On the repo question: we’ve kept the SolanaBlender source private during rapid iteration and infrastructure hardening. The ZEC module is being separated out and will be published as a standalone open-source engine as part of the Zcash proposal — that’s a firm commitment.
Finally, on the funding point — the request isn’t to subsidize a commercial product, but to help bootstrap public infrastructure that would otherwise be difficult to fund without compromising user privacy (e.g., via venture capital or ads). We’re deliberately not gatekeeping access or enforcing lock-in. The tools we’re building are meant to be used freely, forked, or self-hosted.
We’re happy to collaborate on atomic swap development — if you’re working on something similar, feel free to reach out directly and let’s explore technical overlaps.
Thanks again — this kind of scrutiny only makes the ecosystem stronger.
@Solanblender Thank you for your submission. After consideration from @ZcashGrants and sufficient time for the community to provide feedback on the forum, the committee has decided to reject this proposal.
The committee appreciates your grant submission efforts and encourages you to continue as an active member of the Zcash community going forward!
Thank you for the thoughtful consideration and for reviewing our proposal.

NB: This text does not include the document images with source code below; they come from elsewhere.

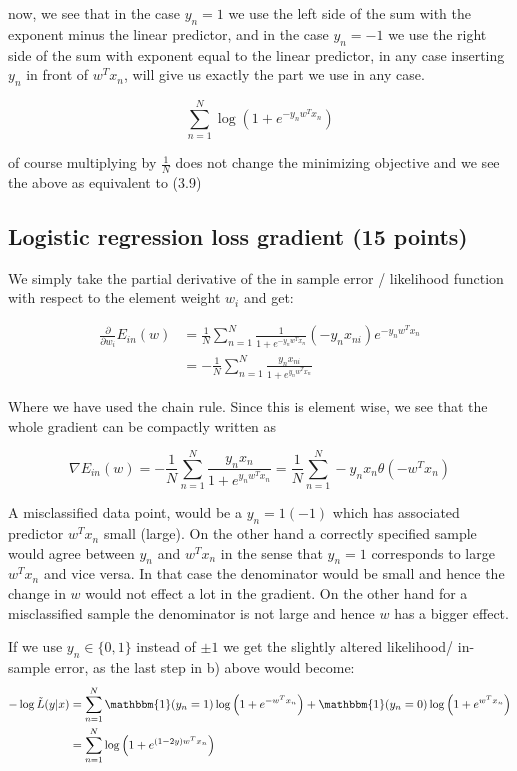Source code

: \documentclass[a4paper,12pt]{article}
\begin{document}
now, we see that in the case $y_n = 1$ we use the left side of the sum with the exponent  minus the linear predictor, and in the case $y_n = -1$ we use the right side of the sum with exponent equal to the linear predictor, in any case inserting $y_n$ in front of $w^Tx_n$, will give us exactly the part we use in any case.

$$
\sum_{n=1}^N \log \left(1+e^{-y_nw^Tx_n} \right) 
$$

of course multiplying by $\frac{1}{N}$ does not change the minimizing objective and we see the above as equivalent to (3.9)


\subsection{Logistic regression loss gradient (15 points)}
We simply take the partial derivative of the in sample error / likelihood function with respect to the element weight $w_i$ and get:

\begin{align*}
   \frac{\partial }{\partial w_i} E_{in}(w) 
   &= \frac{1}{N} \sum_{n=1}^N \frac{1}{1+e^{-y_nw^Tx_n}} (-y_n x_{ni})  e^{-y_nw^Tx_n} \\
   &=  -\frac{1}{N} \sum_{n=1}^N \frac{y_n x_{ni} }{1+e^{y_nw^Tx_n}}
\end{align*}

Where we have used the chain rule. Since this is element wise, we see that the whole gradient can be compactly written as 

$$
\nabla	E_{in}(w)  =	-\frac{1}{N} \sum_{n=1}^N \frac{y_n x_n }{1+e^{y_nw^Tx_n}} = 
\frac{1}{N} \sum_{n=1}^N - y_n x_n \theta(-w^Tx_n)
$$

A misclassified data point, would be a $y_n = 1 (-1)$ which has associated predictor $w^Tx_n$ small (large). On the other hand a correctly specified sample would agree between $y_n$ and $w^Tx_n$ in the sense that $y_n = 1$ corresponds to large $w^Tx_n$ and vice versa. In that case the denominator would be small and hence the change in $w$ would not effect a lot in the gradient. On the other hand for a misclassified sample the denominator is not large and hence $w$ has a bigger effect.

If we use $y_n \in \{0,1\}$ instead of $\pm 1$ we get the slightly altered likelihood/ in-sample error, as the last step in b) above would become:
\begin{align*}
-\log \tilde{L}(y|x) &= 
\sum_{n=1}^N \mathbbm{1}(y_n = 1) \log \left(1+e^{-w^Tx_n} \right)  + 
\mathbbm{1}(y_n = 0)\log \left(1+e^{w^Tx_n} \right)   \\
&=\sum_{n=1}^N \log \left(1+e^{(1-2y)w^Tx_n} \right)  
\end{align*}
\end{document}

While we’re naturally disappointed, we remain committed to building privacy-first infrastructure across chains. We still plan to integrate ZEC into our non-custodial swap engine to give users access to shielded transactions—even without grant funding.
Zcash represents one of the most important tools in the fight for digital privacy, and we’ll continue to explore ways to pair it with Solana and Monero in ways that respect user freedom, avoid surveillance, and promote financial sovereignty.
We appreciate the work ZCG does and look forward to contributing more to the Zcash ecosystem in the future.